I have a 1995 Honda Civic Auto 1.6L VTEC. What speed would give me the best mileage? I've heard anywhere from 45-55 as typical and some rare exceptions at 65. At 65, I get 2500 RPM, 60 MPH = 2400 RPM, 55 MPH = 2200 RPM, 50 MPH = 2000 RPM. I've been slowly accelerating and noticed if you push on the gas pedal too hard, the car will shift up to 3000 RPM (probably when VTEC kicks in). Likewise, less than 2000 RPM doesn't seem ideal if you step on the gas pedal too slowly. I've been trying to keep it between 2000-2500 RPM. Since the car can't use a ScanGauge, I've had to guess at what works.
Keep the rpm low. Learn the car's shift points. If it shifts at 45 into top gear, get it up to 46 or so and let up on the gas. It'll shift, and then you can get back on it in the higher gear. "fake-shift"
I use a fairly heavy acceleration rate, but my manual will allow that without downshifting. Since you're driving an auto, just keep it as low as possible. I'd say below 2,500 while accelerating.
For cruising, the lowest speed that will hold top gear will give you the best numbers. Don't give it enough gas to shift down, but just a touch less than that.
I've done 34 mpg in my Odyssey (V6 auto) using these ideas, along with neutral-coasting. It's rated 21 combined.
I've been slowly accelerating and noticed if you push on the gas pedal too hard, the car will shift up to 3000 RPM (probably when VTEC kicks in).
No, VTEC kicks in a 5000 rpm, give or take 100. The transmission is either downshifting to a lower gear, or the lockup clutch in the torque converter is releasing. Neither are good for fuel economy.
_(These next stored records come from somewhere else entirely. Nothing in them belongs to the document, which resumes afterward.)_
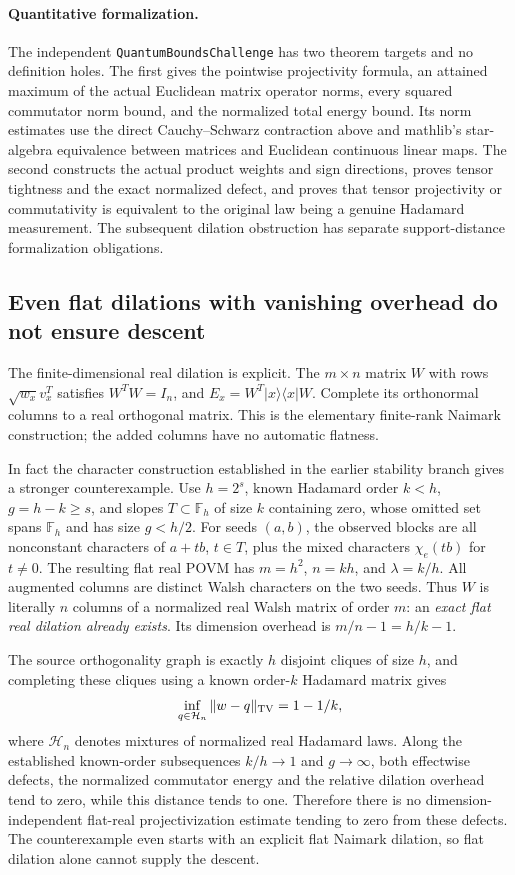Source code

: \paragraph{Quantitative formalization.}
The independent \texttt{QuantumBoundsChallenge} has two theorem
targets and no definition holes. The first gives the pointwise
projectivity formula, an attained maximum of the actual Euclidean
matrix operator norms, every squared commutator norm bound, and the
normalized total energy bound. Its norm estimates use the direct
Cauchy--Schwarz contraction above and mathlib's star-algebra
equivalence between matrices and Euclidean continuous linear maps.
The second constructs the actual product weights and sign directions,
proves tensor tightness and the exact normalized defect, and proves
that tensor projectivity or commutativity is equivalent to the
original law being a genuine Hadamard measurement.
The subsequent dilation obstruction has separate support-distance
formalization obligations.

\subsection{Even flat dilations with vanishing overhead do not ensure descent}
The finite-dimensional real dilation is explicit. The $m\times n$
matrix $W$ with rows $\sqrt{w_x}v_x^T$ satisfies $W^TW=I_n$, and
$E_x=W^T|x\rangle\langle x|W$. Complete its orthonormal columns to
a real orthogonal matrix. This is the elementary finite-rank
Naimark construction; the added columns have no automatic flatness.

In fact the character construction established in the earlier
stability branch gives a stronger counterexample. Use $h=2^s$,
known Hadamard order $k<h$, $g=h-k\ge s$, and slopes
$T\subset\mathbb F_h$ of size $k$ containing zero, whose omitted
set spans $\mathbb F_h$ and has size $g<h/2$.
For seeds $(a,b)$, the observed blocks are all nonconstant characters
of $a+tb$, $t\in T$, plus the mixed characters $\chi_e(tb)$ for
$t\ne0$. The resulting flat real POVM has
$m=h^2$, $n=kh$, and $\lambda=k/h$.
All augmented columns are distinct Walsh characters on the two
seeds. Thus $W$ is literally $n$ columns of a normalized real Walsh
matrix of order $m$: an \emph{exact flat real dilation already exists}.
Its dimension overhead is $m/n-1=h/k-1$.

The source orthogonality graph is exactly $h$ disjoint cliques of
size $h$, and completing these cliques using a known order-$k$
Hadamard matrix gives
\[
 \inf_{q\in\mathcal H_n}\|w-q\|_{\rm TV}=1-1/k,
\]
where $\mathcal H_n$ denotes mixtures of normalized real Hadamard
laws. Along the established known-order subsequences $k/h\to1$ and
$g\to\infty$, both effectwise defects, the normalized commutator
energy and the relative dilation overhead tend to zero, while this
distance tends to one. Therefore there is no dimension-independent
flat-real projectivization estimate tending to zero from these
defects. The counterexample even starts with an explicit flat
Naimark dilation, so flat dilation alone cannot supply the descent.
I can't say exactly what will give you the best fuel economy... I'm using the same engine (D16Z6) in my CRX, but with the previous generation automatic transmission. In my case, the torque converter won't lock up below about 40 MPH, and even then it's highly dependent on how much throttle is applied. I've gotten pretty good numbers in the 55-65 mph range, but the aerodynamics of a CRX and Civic Sedan/Coupe could be quite different.